A deranged torture device created as a museum piece (but supposedly based on a “super true” medieval design), the iron maiden grew madly obsessed for the taste of human flesh after a tourist accidentally pricked their finger on one of the spikes. The metal monster’s rampage eventually lead her to devouring her own creator, and the museum was closed and forgotten. At least until a certain entrepreneur bought the building for dirt-cheap...

The iron maiden can’t stand blood, however, so she drains all of it out and -- and -- erm, hey, little ragdoll? Do you mind? You’re kinda killing the mood here.

Mole Men

The mole men are content to stay in the impossibly dark depths of the earth, but the neighbors have been steadily growing louder and louder. Perhaps it is time to pay them a visit, to see if maybe they’ll tone it all down a little (they sure didn’t seem to hear the old Doom-a-Broom-a…). The moles don’t mean to judge or anything, but does this Lucy Fur person ever sleep? It can’t just be rowdy parties 24/7, right?

Horror Host

Tela Lugosi runs a show that plays nothing but bad horror movies while she mocks them and rattles off screeds of useless trivia, though she doesn’t seem to have an actual definition of “bad” and oftentimes gets so engrossed in a film that she forgets she’s supposed to be running a show.

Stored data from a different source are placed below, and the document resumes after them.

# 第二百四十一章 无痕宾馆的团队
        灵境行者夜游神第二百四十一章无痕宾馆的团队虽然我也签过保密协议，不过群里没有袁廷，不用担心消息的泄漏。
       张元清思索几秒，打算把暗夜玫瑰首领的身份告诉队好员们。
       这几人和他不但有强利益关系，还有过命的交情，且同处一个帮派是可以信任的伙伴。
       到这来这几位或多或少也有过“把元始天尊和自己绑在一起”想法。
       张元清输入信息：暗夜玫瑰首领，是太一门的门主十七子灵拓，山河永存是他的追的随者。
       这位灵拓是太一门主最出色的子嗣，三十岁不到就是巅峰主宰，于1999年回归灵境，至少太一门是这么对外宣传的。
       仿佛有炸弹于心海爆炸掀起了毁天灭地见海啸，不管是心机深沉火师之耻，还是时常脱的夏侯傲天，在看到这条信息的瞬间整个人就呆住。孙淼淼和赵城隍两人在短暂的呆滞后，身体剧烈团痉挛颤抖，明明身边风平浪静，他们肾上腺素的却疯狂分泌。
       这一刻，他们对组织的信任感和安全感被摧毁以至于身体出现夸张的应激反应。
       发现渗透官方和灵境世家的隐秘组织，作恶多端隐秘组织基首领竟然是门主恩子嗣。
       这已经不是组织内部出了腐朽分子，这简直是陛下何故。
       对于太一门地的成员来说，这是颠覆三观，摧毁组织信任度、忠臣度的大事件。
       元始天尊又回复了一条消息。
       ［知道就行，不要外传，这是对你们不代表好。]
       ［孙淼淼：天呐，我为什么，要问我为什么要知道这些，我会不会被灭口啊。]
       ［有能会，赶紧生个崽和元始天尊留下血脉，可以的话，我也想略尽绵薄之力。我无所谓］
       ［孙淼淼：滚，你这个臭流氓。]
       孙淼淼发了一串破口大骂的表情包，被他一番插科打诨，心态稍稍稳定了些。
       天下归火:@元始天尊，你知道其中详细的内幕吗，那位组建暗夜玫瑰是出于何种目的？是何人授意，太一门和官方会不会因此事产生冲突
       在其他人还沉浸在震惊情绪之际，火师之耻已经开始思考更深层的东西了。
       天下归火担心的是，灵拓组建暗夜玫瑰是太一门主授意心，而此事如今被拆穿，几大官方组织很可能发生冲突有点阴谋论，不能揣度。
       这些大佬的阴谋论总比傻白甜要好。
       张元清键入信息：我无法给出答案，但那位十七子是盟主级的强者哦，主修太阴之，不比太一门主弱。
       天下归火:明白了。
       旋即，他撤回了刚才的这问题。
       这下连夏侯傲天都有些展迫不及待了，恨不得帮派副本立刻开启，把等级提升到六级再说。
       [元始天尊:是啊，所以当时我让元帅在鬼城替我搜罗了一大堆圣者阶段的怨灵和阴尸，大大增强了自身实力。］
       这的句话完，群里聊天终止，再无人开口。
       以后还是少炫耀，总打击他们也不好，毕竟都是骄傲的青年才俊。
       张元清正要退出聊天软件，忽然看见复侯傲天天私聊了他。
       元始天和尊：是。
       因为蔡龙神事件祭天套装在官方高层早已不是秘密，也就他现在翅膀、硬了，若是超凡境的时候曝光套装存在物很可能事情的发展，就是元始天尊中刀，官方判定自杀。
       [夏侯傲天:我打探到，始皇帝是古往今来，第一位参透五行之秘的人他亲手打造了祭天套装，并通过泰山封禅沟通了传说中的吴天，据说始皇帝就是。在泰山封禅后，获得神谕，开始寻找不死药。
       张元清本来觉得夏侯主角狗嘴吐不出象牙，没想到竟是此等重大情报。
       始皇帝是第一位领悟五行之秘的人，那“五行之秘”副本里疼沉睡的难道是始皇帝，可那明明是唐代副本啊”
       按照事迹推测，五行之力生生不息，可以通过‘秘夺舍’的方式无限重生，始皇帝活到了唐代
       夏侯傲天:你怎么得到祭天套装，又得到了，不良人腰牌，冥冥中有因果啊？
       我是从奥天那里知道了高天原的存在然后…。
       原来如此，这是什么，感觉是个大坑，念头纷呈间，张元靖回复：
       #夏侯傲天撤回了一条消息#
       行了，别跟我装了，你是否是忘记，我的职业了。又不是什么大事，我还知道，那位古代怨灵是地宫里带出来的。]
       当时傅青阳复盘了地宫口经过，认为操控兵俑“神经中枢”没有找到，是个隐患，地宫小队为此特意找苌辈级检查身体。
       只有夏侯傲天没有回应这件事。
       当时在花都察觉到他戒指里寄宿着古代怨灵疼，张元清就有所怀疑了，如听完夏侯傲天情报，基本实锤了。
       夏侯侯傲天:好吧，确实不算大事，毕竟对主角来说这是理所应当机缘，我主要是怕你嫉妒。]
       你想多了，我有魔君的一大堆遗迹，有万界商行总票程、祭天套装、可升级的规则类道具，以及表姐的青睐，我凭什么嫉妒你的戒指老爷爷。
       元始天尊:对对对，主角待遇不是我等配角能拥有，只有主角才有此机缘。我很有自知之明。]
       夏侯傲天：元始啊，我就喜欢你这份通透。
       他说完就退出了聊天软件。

Occasionally, the films Tela plays will be… different. (In)famous stars will inexplicably be the opposite gender, that awful monster movie will somehow be on its twentieth sequel, the night sky will be perpetually dominated by a strange planet, flemflarminants will expollivvy snnnnnnnnnnr, teddy bears will be spinning spider webs. The audience, as it turns out, loves these bizarre mishaps, though Tela herself is utterly oblivious to it all and will go on as if she’s watching the “correct” version of the scheduled film.